Ukrainian prosecutors said on Friday they would investigate the death of a Ukrainian journalist in Russian detention as a war crime.
Victoria Roshchyna, who would have turned 28 this month, disappeared in August last year after travelling to Russian-held east Ukraine on a reporting trip.
She remained missing until April 2024, when her father received a letter from Moscow's defence ministry saying she was being held in Russian detention, according to Ukraine's main journalists' union.
The circumstances of her arrest were not made public and it was not clear where she was being held inside Russia.
Petro Yatsenko, a spokesperson for Ukraine's prison of war coordination headquarters, confirmed on Thursday that she had died in detention.
"In connection with the information about the death of Ukrainian journalist Victoria Roshchyna in Russia, the criminal proceedings opened over her disappearance have been reclassified as a war crime combined with premeditated murder," the Prosecutor General's office said on Friday.
"For many Ukrainian journalists who knew Victoria, her death is a real blow," Ukrainian President Volodymyr Zelensky said on Friday.

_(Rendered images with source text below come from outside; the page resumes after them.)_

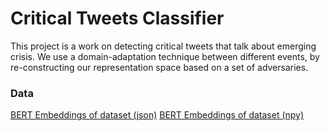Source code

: # Critical Tweets Classifier

This project is a work on detecting critical tweets that talk about emerging crisis. We use a domain-adaptation technique between
different events, by re-constructing our representation space based on a set of adversaries.

### Data

[BERT Embeddings of dataset (json)](https://drive.google.com/file/d/1KsenF_qhRsKk67NbSKz9ESYNqtClYngQ/view?usp=sharing)
[BERT Embeddings of dataset (npy)](https://drive.google.com/file/d/1DqNa49IurhF7OFqMdPYC5acq-zbkGbtU/view?usp=sharing)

"And there are still many other journalists, public figures, community leaders from occupied territory and even ordinary people who were captured during the Russian occupation, in Russian captivity," he added.

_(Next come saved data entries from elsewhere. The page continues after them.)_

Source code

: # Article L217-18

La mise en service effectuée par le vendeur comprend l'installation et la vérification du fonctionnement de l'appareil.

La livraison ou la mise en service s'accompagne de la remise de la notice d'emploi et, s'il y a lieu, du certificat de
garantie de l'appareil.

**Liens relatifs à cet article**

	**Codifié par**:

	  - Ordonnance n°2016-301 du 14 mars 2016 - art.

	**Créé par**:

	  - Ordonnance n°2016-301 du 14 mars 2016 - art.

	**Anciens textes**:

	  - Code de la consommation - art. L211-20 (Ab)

The European Union said it was "appalled" by the news and demanded "a thorough and independent investigation that clarifies all the circumstances" of her death, the bloc's foreign affairs spokesperson Peter Stano said.
"Her fate is a tragic reminder of the many thousands of persons detained in occupied Ukrainian territories and Russia, as well as the repression imposed by Russian authorities, also in Russia," Stano said in a statement on Friday.
Press rights group Reporters Without Borders said on social media it was "shocked" by Roshchyna's death and offered condolences to her relatives.
Russian news outlet Mediazona reported she died while being transferred to Moscow from a prison in Taganrog, near the Ukrainian border.
Thousands of Ukrainians opposed to Moscow's rule have been detained in occupied territories since Russia's invasion began in 2022, many of whom face torture at the hands of security forces, according to rights groups.
Ukraine said in May more than two dozen Ukrainian media officials were being held in Russian captivity and that negotiations on their return were underway.
Roshchyna worked as a freelancer for various independent news outlets, including Ukrainska Pravda, and had collaborated with the Ukrainian service of US-funded media outlet Radio Free Europe.
In 2022, she was awarded the Courage in Journalism award by the International Women's Media Foundation for her reporting from eastern Ukraine.